[What you need to do]
Repeat, exactly and in full, the lines of the listing below, but without any pictures.

[Material for this exercise]
*****

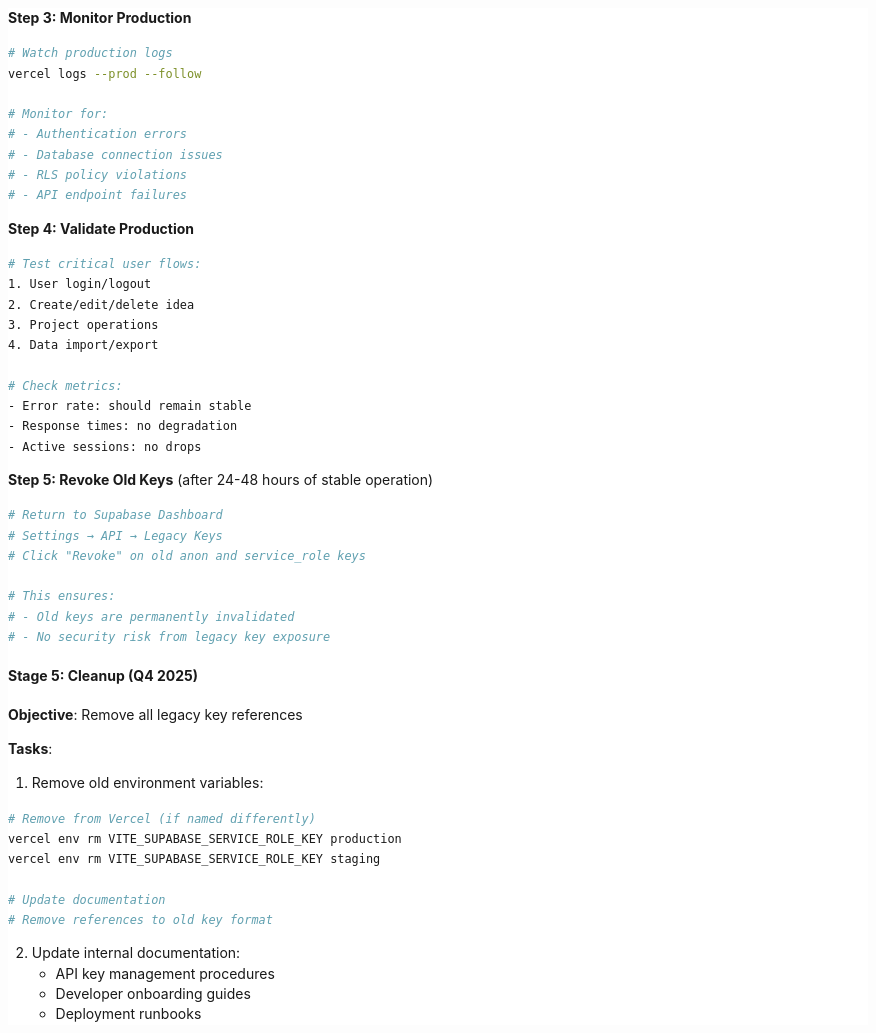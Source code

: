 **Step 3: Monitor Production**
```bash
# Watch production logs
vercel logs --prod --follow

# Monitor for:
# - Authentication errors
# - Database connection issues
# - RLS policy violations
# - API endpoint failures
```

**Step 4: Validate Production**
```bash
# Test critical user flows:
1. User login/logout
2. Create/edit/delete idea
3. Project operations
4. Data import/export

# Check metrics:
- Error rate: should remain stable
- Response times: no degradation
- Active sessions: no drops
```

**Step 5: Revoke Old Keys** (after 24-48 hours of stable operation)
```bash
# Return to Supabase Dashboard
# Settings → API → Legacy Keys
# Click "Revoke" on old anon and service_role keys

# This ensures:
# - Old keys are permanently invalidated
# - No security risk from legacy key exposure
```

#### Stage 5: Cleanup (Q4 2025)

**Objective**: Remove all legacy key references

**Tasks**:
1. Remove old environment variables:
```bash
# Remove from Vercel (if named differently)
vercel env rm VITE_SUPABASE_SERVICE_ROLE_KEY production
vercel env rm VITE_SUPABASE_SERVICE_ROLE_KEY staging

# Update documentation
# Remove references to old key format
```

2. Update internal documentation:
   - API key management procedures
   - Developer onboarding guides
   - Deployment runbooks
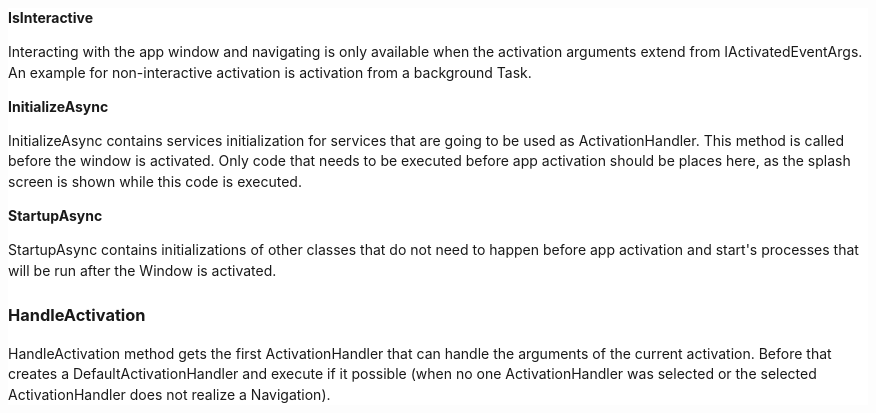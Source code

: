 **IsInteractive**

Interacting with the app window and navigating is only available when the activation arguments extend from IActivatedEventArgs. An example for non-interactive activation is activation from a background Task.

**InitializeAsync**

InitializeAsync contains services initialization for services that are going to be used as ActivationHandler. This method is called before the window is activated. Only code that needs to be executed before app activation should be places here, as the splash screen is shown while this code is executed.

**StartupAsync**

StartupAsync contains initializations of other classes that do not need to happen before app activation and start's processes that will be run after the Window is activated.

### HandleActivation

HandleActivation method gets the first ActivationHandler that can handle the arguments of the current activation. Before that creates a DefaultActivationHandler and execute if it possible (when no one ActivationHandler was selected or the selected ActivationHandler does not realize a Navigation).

*****

[Answer to this problem]
Source code

: **Step 3: Monitor Production**
```bash
# Watch production logs
vercel logs --prod --follow

# Monitor for:
# - Authentication errors
# - Database connection issues
# - RLS policy violations
# - API endpoint failures
```

**Step 4: Validate Production**
```bash
# Test critical user flows:
1. User login/logout
2. Create/edit/delete idea
3. Project operations
4. Data import/export

# Check metrics:
- Error rate: should remain stable
- Response times: no degradation
- Active sessions: no drops
```

**Step 5: Revoke Old Keys** (after 24-48 hours of stable operation)
```bash
# Return to Supabase Dashboard
# Settings → API → Legacy Keys
# Click "Revoke" on old anon and service_role keys

# This ensures:
# - Old keys are permanently invalidated
# - No security risk from legacy key exposure
```

#### Stage 5: Cleanup (Q4 2025)

**Objective**: Remove all legacy key references

**Tasks**:
1. Remove old environment variables:
```bash
# Remove from Vercel (if named differently)
vercel env rm VITE_SUPABASE_SERVICE_ROLE_KEY production
vercel env rm VITE_SUPABASE_SERVICE_ROLE_KEY staging

# Update documentation
# Remove references to old key format
```

2. Update internal documentation:
   - API key management procedures
   - Developer onboarding guides
   - Deployment runbooks
Source code

: **IsInteractive**

Interacting with the app window and navigating is only available when the activation arguments extend from IActivatedEventArgs. An example for non-interactive activation is activation from a background Task.

**InitializeAsync**

InitializeAsync contains services initialization for services that are going to be used as ActivationHandler. This method is called before the window is activated. Only code that needs to be executed before app activation should be places here, as the splash screen is shown while this code is executed.

**StartupAsync**

StartupAsync contains initializations of other classes that do not need to happen before app activation and start's processes that will be run after the Window is activated.

### HandleActivation

HandleActivation method gets the first ActivationHandler that can handle the arguments of the current activation. Before that creates a DefaultActivationHandler and execute if it possible (when no one ActivationHandler was selected or the selected ActivationHandler does not realize a Navigation).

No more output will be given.